- Born: July 15, 1918 Holyoke, Massachusetts, U.S.
- Died: April 6, 1945 (aged 26) Hamelin, Free State of Prussia, Nazi Germany
- Place of burial: Notre Dame Cemetery, South Hadley, Massachusetts
- Allegiance: United States of America
- Branch: United States Army
- Service years: 1941 - 1945
- Rank: First Lieutenant
- Unit: 119th Infantry Regiment
- Conflicts: World War II Western Front Western Allied invasion of Germany †; ;
- Awards: Medal of Honor

= Raymond O. Beaudoin =

United States Army Medal of Honor recipient (1918–1945)

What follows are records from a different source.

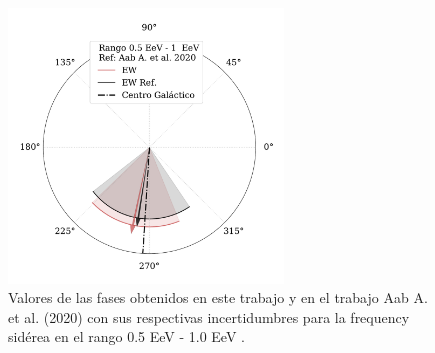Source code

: \documentclass[12pt, doublespace, oneside]{article}
\begin{document}
    \begin{figure}[H]
        \begin{small}
            \begin{center}
                \vspace*{-0.65 cm}
                \includegraphics[width=0.65\textwidth]{Figs/phase_segundo_bin_v3.pdf}
                \vspace*{-1.1 cm}
            \end{center}
            \caption{Valores de las fases obtenidos en este trabajo y en el trabajo Aab A.  et al. (2020) \cite{Aab_2020} con sus respectivas incertidumbres para la frequency sidérea en el rango 0.5 EeV - 1.0 EeV .}
            \label{fig:segundo}
        \end{small}
    \end{figure}
\end{document}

Raymond Ovila Beaudoin (July 15, 1918 – April 6, 1945) was a United States Army officer and a recipient of the United States military's highest decoration, the Medal of Honor, for his actions in World War II.

==Biography==

Beaudoin was born in Holyoke, Massachusetts, and was serving as a first lieutenant in the U.S. Army near Hamelin, Germany, on April 6, 1945. He was leading his platoon over the open ground when all were pinned down by a devastating curtain of fire from enemy machineguns and automatic weapons. By rotating his men in firing position, Beaudoin enabled his platoon to dig in against the numerically superior force and inflict heavy casualties on it. However, enemy reinforcements made the platoon's position precarious. In order to allow a runner to secure help, Lieutenant Beaudoin decided to make a one-man charge on the most dangerous sniper nest some 90 yd away. Despite a barrage of rifle and bazooka fire, he reached the nest and wiped out three of its inhabitants, the fourth falling from covering fire from the American platoon. Continuing the attack, Lieutenant Beaudoin charged a dugout but was killed by a blast of machinegun fire. The runner was able to secure help, however; and the platoon was saved. For the supreme sacrifice which he made in saving the lives of the men under him, Lieutenant Beaudoin was posthumously awarded the Medal of Honor.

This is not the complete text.